**PROBLEM STATEMENT**
Find the line containing "不过暖姐那边也挺不科学的，躲老板娘箭就是选择恶听的路，然后反而能和。。" in the data below and repeat it, along with all later lines, exactly through the last one.

(Beginning of RECORDS SUPPLIED)

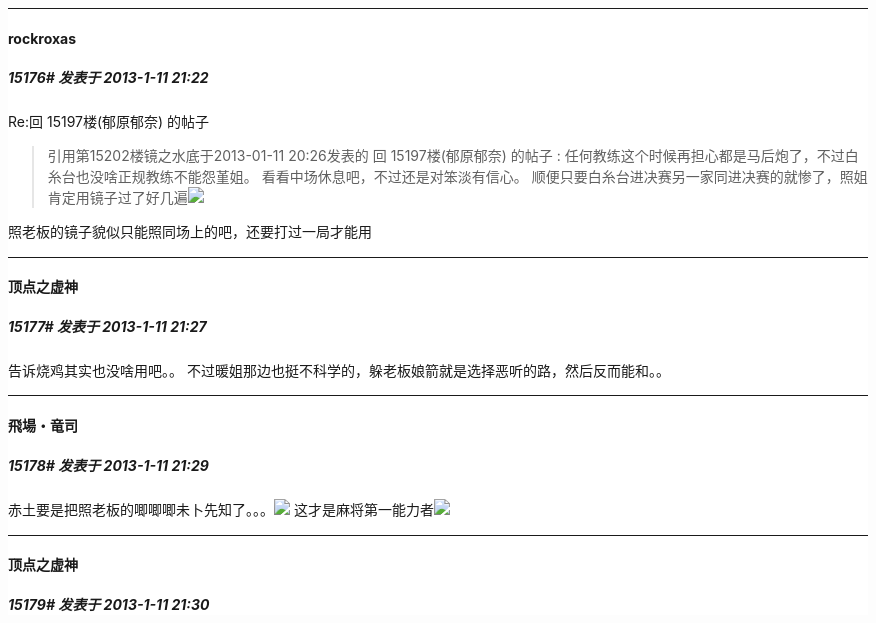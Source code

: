 





-----

####  rockroxas  
##### 15176#       发表于 2013-1-11 21:22

Re:回 15197楼(郁原郁奈) 的帖子


<blockquote>引用第15202楼镜之水底于2013-01-11 20:26发表的 回 15197楼(郁原郁奈) 的帖子 :
任何教练这个时候再担心都是马后炮了，不过白糸台也没啥正规教练不能怨堇姐。
看看中场休息吧，不过还是对笨淡有信心。
顺便只要白糸台进决赛另一家同进决赛的就惨了，照姐肯定用镜子过了好几遍<img src="https://static.saraba1st.com/image/smiley/face/130.gif" referrerpolicy="no-referrer"></blockquote>
照老板的镜子貌似只能照同场上的吧，还要打过一局才能用







-----

####  顶点之虚神  
##### 15177#       发表于 2013-1-11 21:27




告诉烧鸡其实也没啥用吧。。
不过暖姐那边也挺不科学的，躲老板娘箭就是选择恶听的路，然后反而能和。。







-----

####  飛場・竜司  
##### 15178#       发表于 2013-1-11 21:29




赤土要是把照老板的唧唧唧未卜先知了。。。<img src="https://static.saraba1st.com/image/smiley/zdl/156.gif" referrerpolicy="no-referrer">
这才是麻将第一能力者<img src="https://static.saraba1st.com/image/smiley/face/161.jpg" referrerpolicy="no-referrer">







-----

####  顶点之虚神  
##### 15179#       发表于 2013-1-11 21:30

(End of RECORDS SUPPLIED)

**EXERCISE RESULT**
不过暖姐那边也挺不科学的，躲老板娘箭就是选择恶听的路，然后反而能和。。







-----

####  飛場・竜司  
##### 15178#       发表于 2013-1-11 21:29




赤土要是把照老板的唧唧唧未卜先知了。。。<img src="https://static.saraba1st.com/image/smiley/zdl/156.gif" referrerpolicy="no-referrer">
这才是麻将第一能力者<img src="https://static.saraba1st.com/image/smiley/face/161.jpg" referrerpolicy="no-referrer">







-----

####  顶点之虚神  
##### 15179#       发表于 2013-1-11 21:30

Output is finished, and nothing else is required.